We took a bridge to where we didn't want to go.
The news is full of articles and opinions on the latest Supreme Court decision Kelo, et. al. v. New London, CT, et. al. The opinion essentially says that your property can be taken from you by the government for the use of for-profit companies that will provide the government with more tax income that you have been. It's an outrageous decision. But considering how often this has been done in Nashville, it's not real surprise. It's just that you put your hope and trust in the Supreme Court actually consulting the highest authority in our land--the Constitution. Obviously, I'm a literalist and don't understand that the meaning of plain words don't mean what they used to.
You can read the Kelo story, and those of her neighbors and others across the county, in the Heritage Foundation's Insider Winter 2005 edition. The story starts on 24 of their .pdf document. It didn't seem right then, it doesn't seem right now.
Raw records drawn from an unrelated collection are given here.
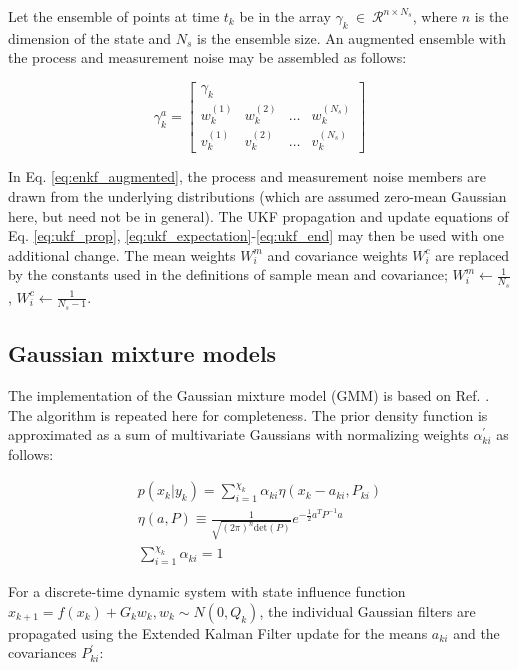 \documentclass[]{article}
\begin{document}
Let the ensemble of points at time $t_k$ be in the array $\gamma_k \ \in \ \mathcal{R}^{n \times N_s}$, where $n$ is the dimension of the state and $N_s$ is the ensemble size. An augmented ensemble with the process and measurement noise may be assembled as follows:

\begin{equation}
\gamma^a_k = \begin{bmatrix}
\gamma_k \\
w^{(1)}_k & w^{(2)}_k & \dots & w^{(N_s)}_k \\
v^{(1)}_k & v^{(2)}_k & \dots & v^{(N_s)}_k
\end{bmatrix}
\label{eq:enkf_augmented}
\end{equation}

In Eq. \ref{eq:enkf_augmented}, the process and measurement noise members are drawn from the underlying distributions (which are assumed zero-mean Gaussian here, but need not be in general). The UKF propagation and update equations of Eq. \ref{eq:ukf_prop}, \ref{eq:ukf_expectation}-\ref{eq:ukf_end} may then be used with one additional change. The mean weights $W^m_i$ and covariance weights $W^c_i$ are replaced by the constants used in the definitions of sample mean and covariance; $W^m_i \leftarrow \frac{1}{N_s}$, $W^c_i \leftarrow \frac{1}{N_s-1}$.

\subsection{Gaussian mixture models}

The implementation of the Gaussian mixture model (GMM) is based on Ref. \cite{alspach}. The algorithm is repeated here for completeness. The prior density function is approximated as a sum of multivariate Gaussians with normalizing weights $\alpha_{ki}^{'}$ as follows:

\begin{align}
	p(x_k | y_k) = \sum_{i=1}^{\chi_k} \alpha_{ki} \eta(x_k-a_{ki},P_{ki}) \\
	\eta(a,P) \equiv \frac{1}{\sqrt{(2\pi)^n \mathrm{det}(P)}} e^{-\frac{1}{2} a^T P^{-1} a} \\
	\sum_{i=1}^{\chi_k} \alpha_{ki} = 1
\end{align}

For a discrete-time dynamic system with state influence function $x_{k+1} = f(x_k) + G_k w_k,w_k \sim N(0,Q_k)$, the individual Gaussian filters are propagated using the Extended Kalman Filter update for the means $a_{ki}$ and the covariances $P_{ki}^{'}$:
\end{document}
The folks at the Tennessee Center for Public Research can do a much better job of explaining the legalities via their Friend of the Court Brief. And Blake's Nashville Files has many more details and links to other information.
The first time I spoke to a city council it was about this issue. I was about 21 and had just returned to my home town after military service. It was a small town of 29,000 and change and was dominated by the shipping port and railroads all moving iron ore and grain on to the rest of the world. Our neighborhood was mostly isolated from the rest of the town by either water or the railroad tracks. We had two very long viaducts that connected us to the rest of the city and I spent my junior high years walking across one of them on my way back and forth from school. It was the replacement of that viaduct that introduced me to my own city council and eminent domain.
Also in that neighborhood was a sweet old woman who had lived about two blocks from the foot of that viaduct. She and her chickens (and a rooster we all heard in the morning) had lived there for years and we all expected that she'd live out the remainder of her life there. Well, the city decided that the viaduct needed to be replaced and having seen it first hand/foot for many years I couldn't have agreed more. It's unsettling to put your feet one foot in front of the other only to discover that the weight of the semi-tractor passing has caused the wooden sidewalk that was supposed to be there to have been displaced and you stumble a bit regaining your sense of balance. It also interrupted the reading I usually did on those one and a half mile walks.
So the plans for the new bridge and approach were drawn up and unfortunately our elderly neighbor's property was required. Folks were astonished that so much land would be needed and balked and tried to defend this woman's property to no avail. She and her chickens were relocated. I never knew where.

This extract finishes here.